ACTIVITY: Write out each entry below exactly; the images do not belong in your copy.

MATERIALS PROVIDED:
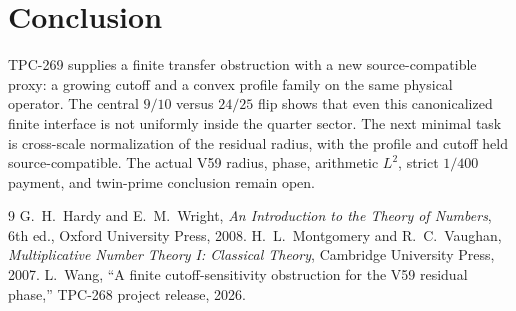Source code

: \documentclass[11pt]{article}
\begin{document}
\section{Conclusion}
TPC-269 supplies a finite transfer obstruction with a new source-compatible
proxy: a growing cutoff and a convex profile family on the same physical
operator. The central $9/10$ versus $24/25$ flip shows that even this
canonicalized finite interface is not uniformly inside the quarter sector.
The next minimal task is cross-scale normalization of the residual radius, with
the profile and cutoff held source-compatible. The actual V59 radius, phase,
arithmetic $L^2$, strict $1/400$ payment, and twin-prime conclusion remain open.
\begin{thebibliography}{9}
 G.~H.~Hardy and E.~M.~Wright,
\emph{An Introduction to the Theory of Numbers}, 6th ed., Oxford University
Press, 2008.
 H.~L.~Montgomery and R.~C.~Vaughan,
\emph{Multiplicative Number Theory I: Classical Theory}, Cambridge University
Press, 2007.
 L.~Wang, ``A finite cutoff-sensitivity obstruction for the
V59 residual phase,'' TPC-268 project release, 2026.
\end{thebibliography}
\end{document}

TASK ANSWER:
Source code

: \documentclass[11pt]{article}
\begin{document}
\section{Conclusion}
TPC-269 supplies a finite transfer obstruction with a new source-compatible
proxy: a growing cutoff and a convex profile family on the same physical
operator. The central $9/10$ versus $24/25$ flip shows that even this
canonicalized finite interface is not uniformly inside the quarter sector.
The next minimal task is cross-scale normalization of the residual radius, with
the profile and cutoff held source-compatible. The actual V59 radius, phase,
arithmetic $L^2$, strict $1/400$ payment, and twin-prime conclusion remain open.
\begin{thebibliography}{9}
 G.~H.~Hardy and E.~M.~Wright,
\emph{An Introduction to the Theory of Numbers}, 6th ed., Oxford University
Press, 2008.
 H.~L.~Montgomery and R.~C.~Vaughan,
\emph{Multiplicative Number Theory I: Classical Theory}, Cambridge University
Press, 2007.
 L.~Wang, ``A finite cutoff-sensitivity obstruction for the
V59 residual phase,'' TPC-268 project release, 2026.
\end{thebibliography}
\end{document}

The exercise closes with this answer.